**Action item**. Once the records below have been read, copy them all out exactly.

Data extracted from a collection
────────────────────
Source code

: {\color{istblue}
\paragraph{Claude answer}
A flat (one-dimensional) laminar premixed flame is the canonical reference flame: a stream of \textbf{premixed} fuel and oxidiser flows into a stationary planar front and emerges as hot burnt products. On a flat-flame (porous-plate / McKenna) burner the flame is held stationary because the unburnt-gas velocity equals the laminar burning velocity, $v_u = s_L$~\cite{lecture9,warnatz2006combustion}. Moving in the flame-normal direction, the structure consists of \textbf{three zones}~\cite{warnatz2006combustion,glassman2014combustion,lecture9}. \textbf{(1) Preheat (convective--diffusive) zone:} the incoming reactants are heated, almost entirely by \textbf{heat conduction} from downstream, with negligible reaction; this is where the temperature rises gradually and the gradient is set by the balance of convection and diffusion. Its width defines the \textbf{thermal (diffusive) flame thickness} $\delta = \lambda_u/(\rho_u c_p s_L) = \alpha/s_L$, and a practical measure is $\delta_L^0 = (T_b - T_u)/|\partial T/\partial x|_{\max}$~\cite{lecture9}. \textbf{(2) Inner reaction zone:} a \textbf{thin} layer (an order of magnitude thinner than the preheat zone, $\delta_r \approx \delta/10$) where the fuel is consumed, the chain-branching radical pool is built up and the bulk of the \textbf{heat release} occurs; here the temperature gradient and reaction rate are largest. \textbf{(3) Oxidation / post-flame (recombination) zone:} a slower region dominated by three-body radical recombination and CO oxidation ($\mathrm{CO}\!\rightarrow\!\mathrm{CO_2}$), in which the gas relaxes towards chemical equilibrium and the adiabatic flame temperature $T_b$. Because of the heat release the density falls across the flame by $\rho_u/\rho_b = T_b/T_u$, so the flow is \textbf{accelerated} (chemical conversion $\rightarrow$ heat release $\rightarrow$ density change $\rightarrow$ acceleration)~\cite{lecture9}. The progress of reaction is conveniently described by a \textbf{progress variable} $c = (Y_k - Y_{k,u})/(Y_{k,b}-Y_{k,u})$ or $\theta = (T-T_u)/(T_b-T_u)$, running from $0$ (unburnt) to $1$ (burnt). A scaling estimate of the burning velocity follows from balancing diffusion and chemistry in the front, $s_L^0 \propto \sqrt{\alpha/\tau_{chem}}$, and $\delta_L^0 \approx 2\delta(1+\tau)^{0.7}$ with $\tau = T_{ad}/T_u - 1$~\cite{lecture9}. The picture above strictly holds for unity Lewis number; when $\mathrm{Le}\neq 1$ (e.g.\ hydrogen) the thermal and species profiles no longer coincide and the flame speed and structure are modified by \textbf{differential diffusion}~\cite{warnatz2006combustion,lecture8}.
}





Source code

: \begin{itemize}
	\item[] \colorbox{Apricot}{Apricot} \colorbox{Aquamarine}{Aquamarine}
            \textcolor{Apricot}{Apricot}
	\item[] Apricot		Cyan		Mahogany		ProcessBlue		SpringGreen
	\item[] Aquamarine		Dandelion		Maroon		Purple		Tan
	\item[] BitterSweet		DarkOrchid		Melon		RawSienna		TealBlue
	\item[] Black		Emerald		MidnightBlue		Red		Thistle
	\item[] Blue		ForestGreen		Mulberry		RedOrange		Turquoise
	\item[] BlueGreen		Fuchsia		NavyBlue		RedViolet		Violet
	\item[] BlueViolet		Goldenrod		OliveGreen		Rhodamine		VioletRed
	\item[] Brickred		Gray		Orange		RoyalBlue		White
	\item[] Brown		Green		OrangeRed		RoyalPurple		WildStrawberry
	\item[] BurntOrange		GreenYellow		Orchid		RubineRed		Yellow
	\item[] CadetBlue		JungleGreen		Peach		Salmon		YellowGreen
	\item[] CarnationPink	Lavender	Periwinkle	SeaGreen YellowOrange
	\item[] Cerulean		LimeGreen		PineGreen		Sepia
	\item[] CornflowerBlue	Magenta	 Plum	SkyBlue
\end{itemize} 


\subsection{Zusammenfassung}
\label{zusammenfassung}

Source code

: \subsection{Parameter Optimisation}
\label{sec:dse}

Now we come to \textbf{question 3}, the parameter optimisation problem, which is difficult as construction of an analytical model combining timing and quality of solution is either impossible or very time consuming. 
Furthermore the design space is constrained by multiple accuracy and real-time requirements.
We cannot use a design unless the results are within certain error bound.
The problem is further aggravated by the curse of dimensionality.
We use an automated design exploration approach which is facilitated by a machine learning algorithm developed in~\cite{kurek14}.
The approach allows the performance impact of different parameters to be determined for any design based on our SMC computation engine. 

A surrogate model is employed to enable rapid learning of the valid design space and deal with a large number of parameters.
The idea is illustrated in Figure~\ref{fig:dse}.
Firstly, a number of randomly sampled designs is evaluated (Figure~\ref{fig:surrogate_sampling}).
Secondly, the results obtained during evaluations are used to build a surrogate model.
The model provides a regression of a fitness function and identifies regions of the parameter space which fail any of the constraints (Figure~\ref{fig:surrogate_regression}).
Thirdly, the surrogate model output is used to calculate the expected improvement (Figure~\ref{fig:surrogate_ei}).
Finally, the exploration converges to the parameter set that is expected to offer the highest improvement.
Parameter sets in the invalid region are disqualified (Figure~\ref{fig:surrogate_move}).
────────────────────
**Response to the exercise**.
Source code

: {\color{istblue}
\paragraph{Claude answer}
A flat (one-dimensional) laminar premixed flame is the canonical reference flame: a stream of \textbf{premixed} fuel and oxidiser flows into a stationary planar front and emerges as hot burnt products. On a flat-flame (porous-plate / McKenna) burner the flame is held stationary because the unburnt-gas velocity equals the laminar burning velocity, $v_u = s_L$~\cite{lecture9,warnatz2006combustion}. Moving in the flame-normal direction, the structure consists of \textbf{three zones}~\cite{warnatz2006combustion,glassman2014combustion,lecture9}. \textbf{(1) Preheat (convective--diffusive) zone:} the incoming reactants are heated, almost entirely by \textbf{heat conduction} from downstream, with negligible reaction; this is where the temperature rises gradually and the gradient is set by the balance of convection and diffusion. Its width defines the \textbf{thermal (diffusive) flame thickness} $\delta = \lambda_u/(\rho_u c_p s_L) = \alpha/s_L$, and a practical measure is $\delta_L^0 = (T_b - T_u)/|\partial T/\partial x|_{\max}$~\cite{lecture9}. \textbf{(2) Inner reaction zone:} a \textbf{thin} layer (an order of magnitude thinner than the preheat zone, $\delta_r \approx \delta/10$) where the fuel is consumed, the chain-branching radical pool is built up and the bulk of the \textbf{heat release} occurs; here the temperature gradient and reaction rate are largest. \textbf{(3) Oxidation / post-flame (recombination) zone:} a slower region dominated by three-body radical recombination and CO oxidation ($\mathrm{CO}\!\rightarrow\!\mathrm{CO_2}$), in which the gas relaxes towards chemical equilibrium and the adiabatic flame temperature $T_b$. Because of the heat release the density falls across the flame by $\rho_u/\rho_b = T_b/T_u$, so the flow is \textbf{accelerated} (chemical conversion $\rightarrow$ heat release $\rightarrow$ density change $\rightarrow$ acceleration)~\cite{lecture9}. The progress of reaction is conveniently described by a \textbf{progress variable} $c = (Y_k - Y_{k,u})/(Y_{k,b}-Y_{k,u})$ or $\theta = (T-T_u)/(T_b-T_u)$, running from $0$ (unburnt) to $1$ (burnt). A scaling estimate of the burning velocity follows from balancing diffusion and chemistry in the front, $s_L^0 \propto \sqrt{\alpha/\tau_{chem}}$, and $\delta_L^0 \approx 2\delta(1+\tau)^{0.7}$ with $\tau = T_{ad}/T_u - 1$~\cite{lecture9}. The picture above strictly holds for unity Lewis number; when $\mathrm{Le}\neq 1$ (e.g.\ hydrogen) the thermal and species profiles no longer coincide and the flame speed and structure are modified by \textbf{differential diffusion}~\cite{warnatz2006combustion,lecture8}.
}





Source code

: \begin{itemize}
	\item[] \colorbox{Apricot}{Apricot} \colorbox{Aquamarine}{Aquamarine}
            \textcolor{Apricot}{Apricot}
	\item[] Apricot		Cyan		Mahogany		ProcessBlue		SpringGreen
	\item[] Aquamarine		Dandelion		Maroon		Purple		Tan
	\item[] BitterSweet		DarkOrchid		Melon		RawSienna		TealBlue
	\item[] Black		Emerald		MidnightBlue		Red		Thistle
	\item[] Blue		ForestGreen		Mulberry		RedOrange		Turquoise
	\item[] BlueGreen		Fuchsia		NavyBlue		RedViolet		Violet
	\item[] BlueViolet		Goldenrod		OliveGreen		Rhodamine		VioletRed
	\item[] Brickred		Gray		Orange		RoyalBlue		White
	\item[] Brown		Green		OrangeRed		RoyalPurple		WildStrawberry
	\item[] BurntOrange		GreenYellow		Orchid		RubineRed		Yellow
	\item[] CadetBlue		JungleGreen		Peach		Salmon		YellowGreen
	\item[] CarnationPink	Lavender	Periwinkle	SeaGreen YellowOrange
	\item[] Cerulean		LimeGreen		PineGreen		Sepia
	\item[] CornflowerBlue	Magenta	 Plum	SkyBlue
\end{itemize} 


\subsection{Zusammenfassung}
\label{zusammenfassung}

Source code

: \subsection{Parameter Optimisation}
\label{sec:dse}

Now we come to \textbf{question 3}, the parameter optimisation problem, which is difficult as construction of an analytical model combining timing and quality of solution is either impossible or very time consuming. 
Furthermore the design space is constrained by multiple accuracy and real-time requirements.
We cannot use a design unless the results are within certain error bound.
The problem is further aggravated by the curse of dimensionality.
We use an automated design exploration approach which is facilitated by a machine learning algorithm developed in~\cite{kurek14}.
The approach allows the performance impact of different parameters to be determined for any design based on our SMC computation engine. 

A surrogate model is employed to enable rapid learning of the valid design space and deal with a large number of parameters.
The idea is illustrated in Figure~\ref{fig:dse}.
Firstly, a number of randomly sampled designs is evaluated (Figure~\ref{fig:surrogate_sampling}).
Secondly, the results obtained during evaluations are used to build a surrogate model.
The model provides a regression of a fitness function and identifies regions of the parameter space which fail any of the constraints (Figure~\ref{fig:surrogate_regression}).
Thirdly, the surrogate model output is used to calculate the expected improvement (Figure~\ref{fig:surrogate_ei}).
Finally, the exploration converges to the parameter set that is expected to offer the highest improvement.
Parameter sets in the invalid region are disqualified (Figure~\ref{fig:surrogate_move}).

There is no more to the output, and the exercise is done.